Publié le 24 mai 2004 Lecture : 3 minutes.

Mgr Thiandoum s’en est allé. L’ancien archevêque de Dakar est décédé le 18 mai dans une clinique du sud de la France, où il avait été transporté en urgence une douzaine de jours auparavant. Ceux qui croient aux valeurs humaines et en Dieu, musulmans, catholiques, protestants, qu’ils soient du Sénégal ou d’ailleurs, pleurent la disparition d’un homme de bien. Homme de dialogue, fin diplomate, il comptait de nombreux amis de par le monde, dont le plus célèbre est certainement le pape Jean-Paul II, avec qui il a travaillé pendant neuf ans au sein d’une même commission romaine. Par deux fois, il avait visité le diocèse polonais de Karol Wojtyla et, après l’élection de celui-ci au trône de saint Pierre, l’a même accompagné lors de ses premiers voyages.
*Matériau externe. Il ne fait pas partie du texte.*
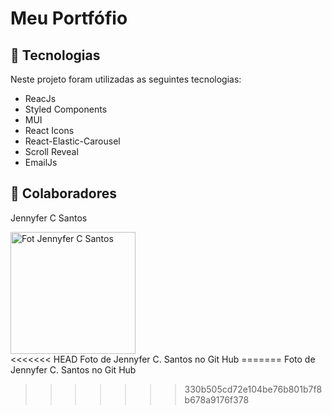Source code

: <h1>Meu Portfófio</h1>
<h2>🧩 Tecnologias </h2>
Neste projeto foram utilizadas as seguintes tecnologias:
<div>
  <ul>
    <li>ReacJs</li>
    <li>Styled Components</li>
    <li>MUI</li>
    <li>React Icons</li>
    <li>React-Elastic-Carousel</li>
    <li>Scroll Reveal</li>
    <li>EmailJs</li>
    
  </ul>
</div>
<h2>🤝 Colaboradores</h2>
<p>Jennyfer C Santos</p>
<picture>
  <img width="200px" height="195px" border-radius="50%" alt="Fot Jennyfer C Santos" src="https://avatars.githubusercontent.com/u/33470911?v=4"/>
</picture>
<br>
<<<<<<< HEAD
<span>Foto de Jennyfer C. Santos no Git Hub</span>
=======
<span>Foto de Jennyfer C. Santos no Git Hub</span>

>>>>>>> 330b505cd72e104be76b801b7f8b678a9176f378
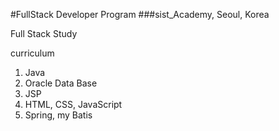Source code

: #FullStack Developer Program
###sist_Academy, Seoul, Korea

Full Stack Study

curriculum

1. Java
2. Oracle Data Base
3. JSP
4. HTML, CSS, JavaScript
5. Spring, my Batis
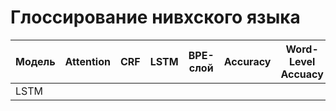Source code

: # Глоссирование нивхского языка



| Модель      | Attention  |    CRF  | LSTM     |  BPE-слой  | Accuracy   | Word-Level Accuacy |
|-------------|------------|---------|----------|------------|------------|--------------------|
|LSTM         |            |         |          |            |            |                    |

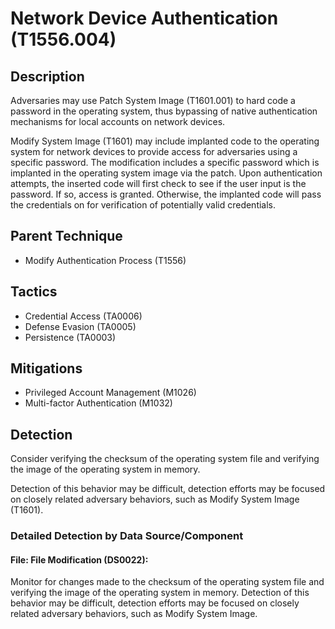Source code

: # Network Device Authentication (T1556.004)

## Description
Adversaries may use Patch System Image (T1601.001) to hard code a password in the operating system, thus bypassing of native authentication mechanisms for local accounts on network devices.

Modify System Image (T1601) may include implanted code to the operating system for network devices to provide access for adversaries using a specific password.  The modification includes a specific password which is implanted in the operating system image via the patch.  Upon authentication attempts, the inserted code will first check to see if the user input is the password. If so, access is granted. Otherwise, the implanted code will pass the credentials on for verification of potentially valid credentials.

## Parent Technique
- Modify Authentication Process (T1556)

## Tactics
- Credential Access (TA0006)
- Defense Evasion (TA0005)
- Persistence (TA0003)

## Mitigations
- Privileged Account Management (M1026)
- Multi-factor Authentication (M1032)

## Detection
Consider verifying the checksum of the operating system file and verifying the image of the operating system in memory.

Detection of this behavior may be difficult, detection efforts may be focused on closely related adversary behaviors, such as Modify System Image (T1601).

### Detailed Detection by Data Source/Component
#### File: File Modification (DS0022): 
Monitor for changes made to the checksum of the operating system file and verifying the image of the operating system in memory. Detection of this behavior may be difficult, detection efforts may be focused on closely related adversary behaviors, such as Modify System Image.

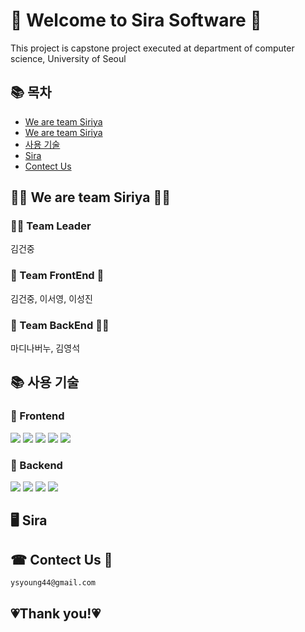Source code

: # 👋 Welcome to Sira Software 👋

This project is capstone project executed at department of computer science, University of Seoul

## 📚 목차
* [We are team Siriya](#-we-are-team-siriya-)
* [We are team Siriya](#-we-are-team-siriya-)
* [사용 기술](#-사용-기술)
* [Sira](#-sira)
* [Contect Us](#-contect-us-)

## 🤷‍♀️ We are team Siriya 🤷‍♂️

### 🏋🏽 Team Leader
김건중

### 🧌 Team FrontEnd 🧌
김건중, 이서영, 이성진

### 🦹 Team BackEnd 🦹‍♀️
마디나버누, 김영석

## 📚 사용 기술

### 🥕 Frontend
<div>
    <img src="https://img.shields.io/badge/react-61DAFB?style=for-the-badge&logo=react&logoColor=black">
    <img src="https://img.shields.io/badge/styledcomponents-DB7093?style=for-the-badge&logo=styledcomponents&logoColor=white">
    <img src="https://img.shields.io/badge/redux-764ABC?style=for-the-badge&logo=redux&logoColor=white">
    <img src="https://img.shields.io/badge/reduxsaga-999999?style=for-the-badge&logo=reduxsaga&logoColor=white">
    <img src="https://img.shields.io/badge/javascript-F7DF1E?style=for-the-badge&logo=javascript&logoColor=black">
</div>

### 📌 Backend
<div>
    <img src="https://img.shields.io/badge/django-092E20?style=for-the-badge&logo=django&logoColor=white">
    <img src="https://img.shields.io/badge/mysql-4479A1?style=for-the-badge&logo=mysql&logoColor=white">
    <img src="https://img.shields.io/badge/amazonaws-232F3E?style=for-the-badge&logo=amazonaws&logoColor=white">
    <img src="https://img.shields.io/badge/python-3776AB?style=for-the-badge&logo=python&logoColor=white">
</div>

## 🖥️ Sira



## ☎ Contect Us 📧
    ysyoung44@gmail.com


## 💗Thank you!💗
Douzième enfant d’une fratrie de quatorze filles et garçons, Hyacinthe Thiandoum est né en 1921 à Popenguine, au bord de la mer, à 70 km au sud de Dakar. Sa famille est catholique, mais plusieurs fils de l’un de ses frères, lui-même converti à l’islam, sont devenus imams. Une particularité qui explique sans doute l’aisance de ses relations avec les musulmans, qui constituent plus de 90 % de la population sénégalaise. Entré au séminaire en 1935, il est ordonné prêtre, à l’âge de 28 ans, par Mgr Marcel Lefebvre, le prélat qui s’illustrera plus tard en créant un mouvement schismatique intégriste et finira excommunié malgré… la médiation de Thiandoum lui-même, archevêque de Dakar depuis février 1962. Fait cardinal par le pape Paul VI une dizaine d’années plus tard, il restera en poste après l’âge légal de la retraite, fixé à 75 ans. Jean-Paul II n’acceptera sa démission que le 16 juin 2000. Il a alors 79 ans. Hélas ! quelques mois plus tard, une grave attaque cérébrale provoque une paralysie faciale, lui faisant perdre presque l’usage de la parole. Il faudra tout l’art des médecins italiens pour le tirer d’affaire.
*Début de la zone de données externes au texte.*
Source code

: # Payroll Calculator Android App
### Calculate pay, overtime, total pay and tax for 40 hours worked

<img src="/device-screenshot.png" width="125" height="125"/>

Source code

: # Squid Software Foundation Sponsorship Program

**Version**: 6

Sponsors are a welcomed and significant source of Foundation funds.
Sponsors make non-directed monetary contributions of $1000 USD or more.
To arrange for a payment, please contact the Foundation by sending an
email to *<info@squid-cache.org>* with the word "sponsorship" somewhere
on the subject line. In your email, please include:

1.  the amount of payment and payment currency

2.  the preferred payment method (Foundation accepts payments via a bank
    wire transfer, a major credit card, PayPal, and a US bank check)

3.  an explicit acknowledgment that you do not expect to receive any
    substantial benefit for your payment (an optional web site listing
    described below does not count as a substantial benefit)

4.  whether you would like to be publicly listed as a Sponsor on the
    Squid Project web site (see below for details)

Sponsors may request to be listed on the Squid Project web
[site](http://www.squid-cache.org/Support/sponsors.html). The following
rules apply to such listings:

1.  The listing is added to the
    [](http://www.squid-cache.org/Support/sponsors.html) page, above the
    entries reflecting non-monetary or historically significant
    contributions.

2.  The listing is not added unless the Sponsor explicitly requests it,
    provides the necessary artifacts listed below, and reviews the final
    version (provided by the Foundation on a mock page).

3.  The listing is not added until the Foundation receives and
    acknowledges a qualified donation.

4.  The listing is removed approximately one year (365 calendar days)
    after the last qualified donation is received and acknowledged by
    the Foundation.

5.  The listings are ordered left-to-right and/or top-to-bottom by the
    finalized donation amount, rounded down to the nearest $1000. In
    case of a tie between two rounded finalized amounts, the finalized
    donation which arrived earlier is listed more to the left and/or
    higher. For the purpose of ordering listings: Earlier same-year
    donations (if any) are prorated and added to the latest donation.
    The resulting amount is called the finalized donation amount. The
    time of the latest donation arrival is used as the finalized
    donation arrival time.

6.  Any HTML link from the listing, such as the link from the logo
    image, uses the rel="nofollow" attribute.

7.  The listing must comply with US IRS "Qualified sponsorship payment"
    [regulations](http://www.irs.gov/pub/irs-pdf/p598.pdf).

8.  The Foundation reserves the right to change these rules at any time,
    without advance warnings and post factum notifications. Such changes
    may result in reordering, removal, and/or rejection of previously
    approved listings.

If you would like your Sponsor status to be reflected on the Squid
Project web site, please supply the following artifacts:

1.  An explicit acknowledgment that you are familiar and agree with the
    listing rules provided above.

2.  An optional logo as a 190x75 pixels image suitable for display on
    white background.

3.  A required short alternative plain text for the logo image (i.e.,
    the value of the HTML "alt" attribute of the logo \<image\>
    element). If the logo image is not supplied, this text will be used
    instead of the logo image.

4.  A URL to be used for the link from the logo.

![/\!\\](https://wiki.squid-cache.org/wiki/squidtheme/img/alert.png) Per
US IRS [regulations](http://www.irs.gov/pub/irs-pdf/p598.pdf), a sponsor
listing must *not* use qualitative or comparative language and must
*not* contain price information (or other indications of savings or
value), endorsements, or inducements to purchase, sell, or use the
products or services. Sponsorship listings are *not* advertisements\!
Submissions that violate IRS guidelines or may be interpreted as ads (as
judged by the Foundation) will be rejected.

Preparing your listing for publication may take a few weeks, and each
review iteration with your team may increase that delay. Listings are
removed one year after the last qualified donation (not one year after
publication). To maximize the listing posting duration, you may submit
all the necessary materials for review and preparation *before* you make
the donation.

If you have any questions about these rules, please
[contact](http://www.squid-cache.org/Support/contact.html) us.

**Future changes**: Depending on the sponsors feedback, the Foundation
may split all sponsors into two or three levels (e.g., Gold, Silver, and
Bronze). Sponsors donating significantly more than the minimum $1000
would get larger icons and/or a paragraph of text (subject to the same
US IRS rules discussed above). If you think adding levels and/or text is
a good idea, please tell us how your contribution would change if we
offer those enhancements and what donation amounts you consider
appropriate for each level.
J’ai rencontré Mgr Thiandoum pour la première fois en 1998, à l’occasion d’une enquête sur l’ancien président sénégalais Léopold Sédar Senghor. Je recherchais quelques souvenirs ou anecdotes que l’archevêque aurait pu conserver sur son ancien fidèle. Quelques semaines plus tard, de passage à Paris, il m’a invitée à déjeuner dans le couvent de Neuilly où il logeait. Nous avons longuement discuté et sympathisé. À partir de ce jour, chaque fois qu’il s’arrêtait sur le chemin de Rome, nous partagions le frugal déjeuner des soeurs en discutant avec animation de la vie politique sénégalaise et africaine en général. Il adorait cela. Il me faisait aussi raconter mes voyages lointains, l’Inde, la Chine, la Russie. Lorsque je passais à Dakar, je ne manquais jamais d’aller le voir et, une fois par an, je lui faisais porter les chocolats dont il raffolait. Car Mgr Thiandoum était un peu gourmand.
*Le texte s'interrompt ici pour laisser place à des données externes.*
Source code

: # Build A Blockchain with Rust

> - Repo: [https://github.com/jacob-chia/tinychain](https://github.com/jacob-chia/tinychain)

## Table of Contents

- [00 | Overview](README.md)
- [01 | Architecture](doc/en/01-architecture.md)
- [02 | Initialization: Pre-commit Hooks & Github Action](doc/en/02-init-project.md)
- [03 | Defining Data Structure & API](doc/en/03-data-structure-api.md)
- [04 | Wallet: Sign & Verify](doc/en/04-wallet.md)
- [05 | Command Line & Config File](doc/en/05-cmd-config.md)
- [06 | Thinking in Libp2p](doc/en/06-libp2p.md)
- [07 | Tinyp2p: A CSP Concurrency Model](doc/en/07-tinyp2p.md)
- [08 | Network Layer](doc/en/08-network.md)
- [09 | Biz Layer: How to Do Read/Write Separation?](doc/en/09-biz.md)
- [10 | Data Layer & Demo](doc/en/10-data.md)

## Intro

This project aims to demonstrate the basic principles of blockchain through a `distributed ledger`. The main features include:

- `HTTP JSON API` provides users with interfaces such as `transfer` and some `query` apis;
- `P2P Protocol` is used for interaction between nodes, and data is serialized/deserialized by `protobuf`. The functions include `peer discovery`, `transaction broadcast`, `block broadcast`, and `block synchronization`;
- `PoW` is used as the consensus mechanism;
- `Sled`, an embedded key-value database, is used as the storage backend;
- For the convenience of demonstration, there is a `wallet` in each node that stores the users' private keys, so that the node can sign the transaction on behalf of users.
Il m’a beaucoup appris, sur la politique, mais aussi sur les hommes. Il avait de l’intuition et un esprit pénétrant. Il ne s’en laissait pas conter et traversait avec courtoisie et détermination les barrières du mensonge et des politesses de façade pour donner son avis, sereinement et sans artifice, à ses interlocuteurs. Il ne se laissait pas intimider, pas même par le président Léopold Sédar Senghor, chrétien comme lui, à qui il tenait parfois tête jusqu’à le rendre furieux. De Moustapha Niasse à Djibo Kâ en passant par Abdou Diouf et Abdoulaye Wade, tous ceux qui se sont assis sur les canapés de la petite villa des Badamiers, à Fann, face au modeste jardin en ont certainement gardé un souvenir impérissable.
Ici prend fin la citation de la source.